Records from a data collection:

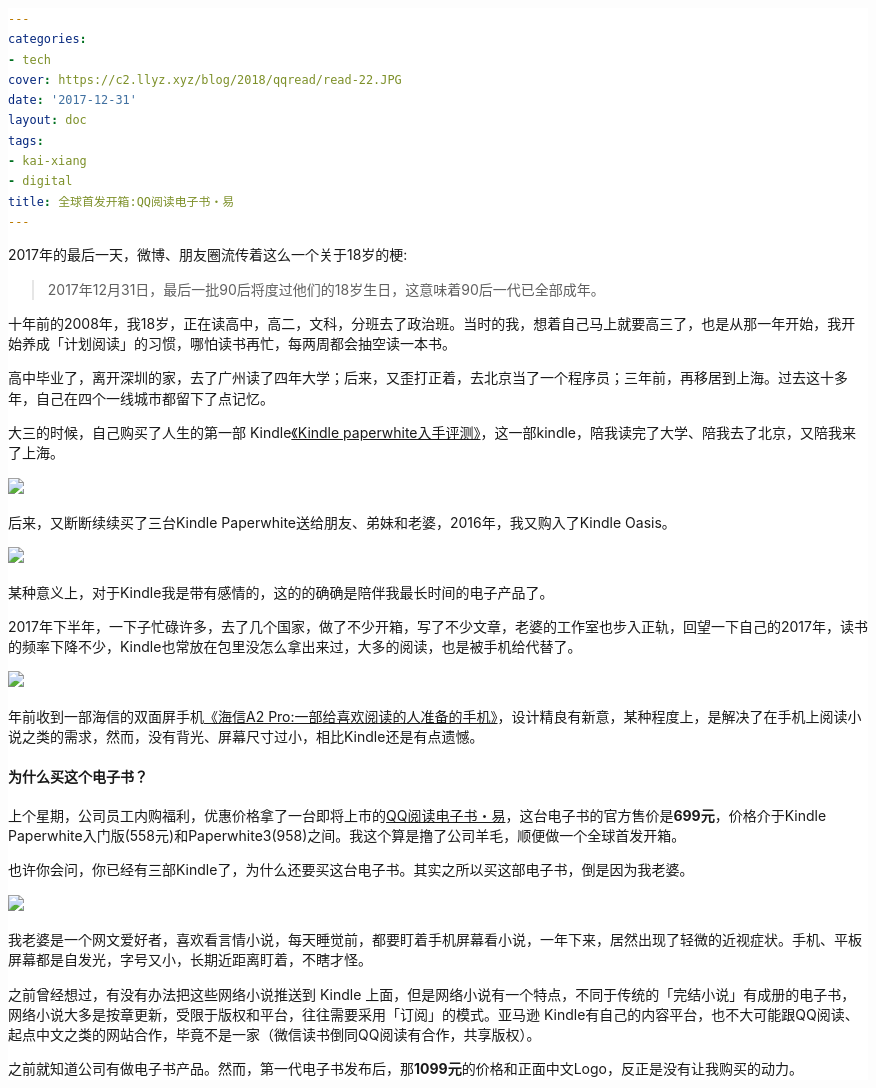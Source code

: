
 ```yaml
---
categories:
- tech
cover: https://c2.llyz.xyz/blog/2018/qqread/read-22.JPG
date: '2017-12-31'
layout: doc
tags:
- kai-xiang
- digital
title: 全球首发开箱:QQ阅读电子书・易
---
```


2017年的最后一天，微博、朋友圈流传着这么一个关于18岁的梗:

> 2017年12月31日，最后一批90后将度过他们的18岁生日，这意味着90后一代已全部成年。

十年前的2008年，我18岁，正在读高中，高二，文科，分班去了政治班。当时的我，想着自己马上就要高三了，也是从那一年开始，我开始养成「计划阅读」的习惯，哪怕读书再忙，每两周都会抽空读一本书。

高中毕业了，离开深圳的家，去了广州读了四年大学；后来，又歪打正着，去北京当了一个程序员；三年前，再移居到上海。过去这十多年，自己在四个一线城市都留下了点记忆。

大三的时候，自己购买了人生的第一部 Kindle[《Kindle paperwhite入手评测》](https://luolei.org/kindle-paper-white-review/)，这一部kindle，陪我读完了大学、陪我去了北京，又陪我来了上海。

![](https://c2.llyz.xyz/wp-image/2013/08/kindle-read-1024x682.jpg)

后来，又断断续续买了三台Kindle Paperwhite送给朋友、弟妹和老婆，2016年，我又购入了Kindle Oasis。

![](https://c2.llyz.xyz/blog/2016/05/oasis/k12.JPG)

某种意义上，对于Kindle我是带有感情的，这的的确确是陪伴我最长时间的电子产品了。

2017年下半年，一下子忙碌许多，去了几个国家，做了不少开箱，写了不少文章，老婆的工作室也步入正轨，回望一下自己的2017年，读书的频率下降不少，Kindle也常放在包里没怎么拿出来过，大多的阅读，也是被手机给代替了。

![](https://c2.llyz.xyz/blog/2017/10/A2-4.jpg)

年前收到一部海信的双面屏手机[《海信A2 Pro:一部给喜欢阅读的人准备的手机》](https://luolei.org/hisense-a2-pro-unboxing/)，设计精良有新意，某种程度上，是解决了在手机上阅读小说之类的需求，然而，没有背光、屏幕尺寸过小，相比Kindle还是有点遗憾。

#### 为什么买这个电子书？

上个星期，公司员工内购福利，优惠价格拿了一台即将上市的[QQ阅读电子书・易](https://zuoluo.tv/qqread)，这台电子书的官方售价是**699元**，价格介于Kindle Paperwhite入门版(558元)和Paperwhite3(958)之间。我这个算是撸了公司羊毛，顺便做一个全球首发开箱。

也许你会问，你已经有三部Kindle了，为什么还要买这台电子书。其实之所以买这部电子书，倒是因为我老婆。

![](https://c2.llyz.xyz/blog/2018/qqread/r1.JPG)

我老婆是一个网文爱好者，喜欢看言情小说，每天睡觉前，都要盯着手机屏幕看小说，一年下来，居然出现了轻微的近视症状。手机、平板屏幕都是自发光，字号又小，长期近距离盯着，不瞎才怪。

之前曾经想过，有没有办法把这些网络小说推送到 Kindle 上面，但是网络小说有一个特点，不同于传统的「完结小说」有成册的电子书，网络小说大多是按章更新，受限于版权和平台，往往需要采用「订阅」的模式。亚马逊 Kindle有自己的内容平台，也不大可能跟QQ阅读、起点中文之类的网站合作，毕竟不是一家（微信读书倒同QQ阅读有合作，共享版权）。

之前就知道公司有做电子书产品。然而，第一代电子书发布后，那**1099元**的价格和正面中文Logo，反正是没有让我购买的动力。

Problem:
Search the records for the string "qqread" and return every line in which it occurs.

Answer to this task:
cover: https://c2.llyz.xyz/blog/2018/qqread/read-22.JPG
上个星期，公司员工内购福利，优惠价格拿了一台即将上市的[QQ阅读电子书・易](https://zuoluo.tv/qqread)，这台电子书的官方售价是**699元**，价格介于Kindle Paperwhite入门版(558元)和Paperwhite3(958)之间。我这个算是撸了公司羊毛，顺便做一个全球首发开箱。
![](https://c2.llyz.xyz/blog/2018/qqread/r1.JPG)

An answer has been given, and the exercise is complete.